The crux is that the output signal is bandwidth limited. Sudden fast changes can't exist anywhere else than inside the computer. A square peak in a row of digital audio sample points does NOT translate to a square topped wave on the output of the DAC. Rather the DAC will reconstruct the waveform peak back to something much like the level it had prior to clipping. In fact, most any processing involving filtering or bandwidth change, mp3'ing and so on, will recreate those 'hidden' peaks.
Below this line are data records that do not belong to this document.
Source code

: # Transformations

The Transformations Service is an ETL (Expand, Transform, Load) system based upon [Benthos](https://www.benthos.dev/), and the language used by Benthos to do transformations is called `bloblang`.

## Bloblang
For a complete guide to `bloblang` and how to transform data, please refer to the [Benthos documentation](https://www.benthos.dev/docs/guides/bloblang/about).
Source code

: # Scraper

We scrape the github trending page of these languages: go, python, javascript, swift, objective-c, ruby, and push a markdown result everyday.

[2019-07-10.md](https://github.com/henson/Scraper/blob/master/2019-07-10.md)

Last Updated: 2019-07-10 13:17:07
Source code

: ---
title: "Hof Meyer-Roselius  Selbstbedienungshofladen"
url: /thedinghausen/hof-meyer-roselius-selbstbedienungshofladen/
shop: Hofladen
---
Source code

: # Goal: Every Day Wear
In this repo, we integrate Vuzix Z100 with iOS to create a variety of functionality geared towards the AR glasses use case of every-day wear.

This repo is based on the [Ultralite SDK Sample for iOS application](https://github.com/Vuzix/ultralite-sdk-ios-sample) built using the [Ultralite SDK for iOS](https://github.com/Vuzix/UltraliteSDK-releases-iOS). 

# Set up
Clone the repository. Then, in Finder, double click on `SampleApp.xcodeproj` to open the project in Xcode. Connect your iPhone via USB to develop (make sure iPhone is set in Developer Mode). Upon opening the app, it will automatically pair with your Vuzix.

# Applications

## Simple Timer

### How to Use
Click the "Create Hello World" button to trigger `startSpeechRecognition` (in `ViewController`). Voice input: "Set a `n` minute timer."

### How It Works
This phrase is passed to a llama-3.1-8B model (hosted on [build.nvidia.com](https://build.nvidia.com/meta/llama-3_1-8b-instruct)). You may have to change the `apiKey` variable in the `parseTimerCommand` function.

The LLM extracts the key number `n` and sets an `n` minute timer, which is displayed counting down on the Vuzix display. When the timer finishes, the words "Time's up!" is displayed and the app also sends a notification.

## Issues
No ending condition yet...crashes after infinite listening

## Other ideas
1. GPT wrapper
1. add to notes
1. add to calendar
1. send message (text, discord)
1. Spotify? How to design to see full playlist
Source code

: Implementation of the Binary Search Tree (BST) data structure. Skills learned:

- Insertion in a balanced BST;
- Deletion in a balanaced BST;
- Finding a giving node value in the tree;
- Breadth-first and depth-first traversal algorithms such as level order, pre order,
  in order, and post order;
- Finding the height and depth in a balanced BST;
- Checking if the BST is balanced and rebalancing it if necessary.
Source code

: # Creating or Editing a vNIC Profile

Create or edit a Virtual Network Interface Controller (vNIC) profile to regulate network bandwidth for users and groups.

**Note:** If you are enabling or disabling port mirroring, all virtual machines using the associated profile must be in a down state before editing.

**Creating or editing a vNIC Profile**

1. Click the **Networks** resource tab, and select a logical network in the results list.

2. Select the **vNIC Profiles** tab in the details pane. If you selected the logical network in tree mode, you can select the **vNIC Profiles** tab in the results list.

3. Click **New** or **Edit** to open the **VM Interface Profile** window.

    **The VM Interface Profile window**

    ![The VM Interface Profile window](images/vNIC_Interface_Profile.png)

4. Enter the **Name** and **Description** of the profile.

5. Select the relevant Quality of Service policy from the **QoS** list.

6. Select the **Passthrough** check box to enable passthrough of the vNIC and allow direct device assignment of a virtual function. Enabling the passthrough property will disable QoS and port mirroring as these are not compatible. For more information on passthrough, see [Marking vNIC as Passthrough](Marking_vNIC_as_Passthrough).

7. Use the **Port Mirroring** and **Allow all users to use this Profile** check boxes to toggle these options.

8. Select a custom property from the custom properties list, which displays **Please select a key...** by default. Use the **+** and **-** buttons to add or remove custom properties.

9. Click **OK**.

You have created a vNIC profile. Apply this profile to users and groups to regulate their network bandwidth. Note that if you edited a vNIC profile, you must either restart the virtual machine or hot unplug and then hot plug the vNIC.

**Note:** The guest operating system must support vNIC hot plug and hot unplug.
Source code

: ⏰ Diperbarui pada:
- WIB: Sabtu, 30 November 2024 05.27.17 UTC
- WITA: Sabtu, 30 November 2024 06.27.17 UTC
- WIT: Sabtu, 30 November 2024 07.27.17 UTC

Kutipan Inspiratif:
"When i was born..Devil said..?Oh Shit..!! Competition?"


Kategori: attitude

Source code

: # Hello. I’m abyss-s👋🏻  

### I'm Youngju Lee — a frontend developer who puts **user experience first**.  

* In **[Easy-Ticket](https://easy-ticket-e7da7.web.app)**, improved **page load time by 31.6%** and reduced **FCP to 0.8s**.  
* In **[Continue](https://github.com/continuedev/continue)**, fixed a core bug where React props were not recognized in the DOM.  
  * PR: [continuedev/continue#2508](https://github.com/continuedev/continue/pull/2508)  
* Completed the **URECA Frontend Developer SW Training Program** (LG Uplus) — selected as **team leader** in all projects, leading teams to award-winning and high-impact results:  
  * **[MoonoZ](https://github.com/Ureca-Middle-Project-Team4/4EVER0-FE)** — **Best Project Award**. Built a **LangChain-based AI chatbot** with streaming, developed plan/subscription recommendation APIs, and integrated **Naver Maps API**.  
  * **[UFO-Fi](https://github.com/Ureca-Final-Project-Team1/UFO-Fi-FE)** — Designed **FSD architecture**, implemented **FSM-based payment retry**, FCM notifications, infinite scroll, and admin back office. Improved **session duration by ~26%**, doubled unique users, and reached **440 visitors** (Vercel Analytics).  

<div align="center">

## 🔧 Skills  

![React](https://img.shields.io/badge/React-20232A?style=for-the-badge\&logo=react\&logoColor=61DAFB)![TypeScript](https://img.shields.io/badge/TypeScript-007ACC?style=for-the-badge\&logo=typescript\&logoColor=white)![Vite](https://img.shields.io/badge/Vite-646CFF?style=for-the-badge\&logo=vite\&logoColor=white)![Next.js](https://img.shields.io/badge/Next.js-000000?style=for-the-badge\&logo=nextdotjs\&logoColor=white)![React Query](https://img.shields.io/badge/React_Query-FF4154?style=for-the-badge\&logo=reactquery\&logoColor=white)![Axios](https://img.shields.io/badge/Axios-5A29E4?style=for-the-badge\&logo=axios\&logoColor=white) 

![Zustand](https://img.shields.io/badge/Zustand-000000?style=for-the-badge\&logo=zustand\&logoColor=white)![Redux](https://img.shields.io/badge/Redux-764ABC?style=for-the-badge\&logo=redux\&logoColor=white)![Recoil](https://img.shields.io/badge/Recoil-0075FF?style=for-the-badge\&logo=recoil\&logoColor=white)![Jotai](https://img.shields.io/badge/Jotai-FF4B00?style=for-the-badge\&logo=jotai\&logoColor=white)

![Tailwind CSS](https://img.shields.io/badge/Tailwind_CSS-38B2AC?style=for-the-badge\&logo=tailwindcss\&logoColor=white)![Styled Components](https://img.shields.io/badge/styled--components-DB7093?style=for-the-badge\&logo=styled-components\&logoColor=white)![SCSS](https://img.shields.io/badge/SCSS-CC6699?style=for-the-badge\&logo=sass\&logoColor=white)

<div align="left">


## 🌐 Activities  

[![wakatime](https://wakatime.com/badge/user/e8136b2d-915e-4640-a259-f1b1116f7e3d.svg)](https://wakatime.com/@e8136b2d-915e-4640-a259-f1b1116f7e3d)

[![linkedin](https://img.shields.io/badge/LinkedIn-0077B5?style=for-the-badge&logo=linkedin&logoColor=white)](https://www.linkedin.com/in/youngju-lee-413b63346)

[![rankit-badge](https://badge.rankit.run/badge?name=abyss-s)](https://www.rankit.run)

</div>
Try a change of bandwidth, say a sample rate conversion(SRC) from 44.1kHz to 192kHz. Depending on the nature of the clipping, this can easily create peak levels in the waveform that goes several dB's higher than the "brick walled" waveform initially indicates! Attached is an image of a typical loud master, before and after SRC from 44.1 to 192 kHz. Volume was lowered 6dB prior to processing. The sample peak level now indicates 2.5dB higher peak levels.

That's the beauty of clipping(and poor limiting) and probably the reason why many people thinks it sounds better than proper limiting. The clipped waveform doesn't loose all the peak level information. Those peaks are still existing in the digital audio stream, in a modified way, waiting to hit the consumer end where there hopefully is a 1000+ dollars state of the art digital->analog converter. Or not. Research by Nilsen and Lund at TC Electronics, available in the tech library on the TC website, indicates that most consumer CD player DAC's does not handle this abuse. In most cases, what sounds good IS good, but in this case - what sounds good only sounds good on expensive equipment. The master engineer have no possible way to know what's going to happen at the consumer end.

The problem is compounded when there is other processing involved, like a sample rate conversion or a psychoacoustic coding. In the picture example below, the gain was set at -6dB prior to processing to allow headroom for the new and extended peaks that 'suddenly' appeared after the SRC. In most real life conversions, like a consumer coding and decoding an MP3, there will be no headroom since the digital master is already set at maximum digital level. The result is distortion and more clipping.

So what's the solution? You could oversample the wave files to ridiculous degrees to get an idea what the reconstructed wave form looks like. Or.. The neat way: use an oversampled peak meter. If the sample rate is set high enough in the peak meter, it will indicate what's really going on at the output end of the system.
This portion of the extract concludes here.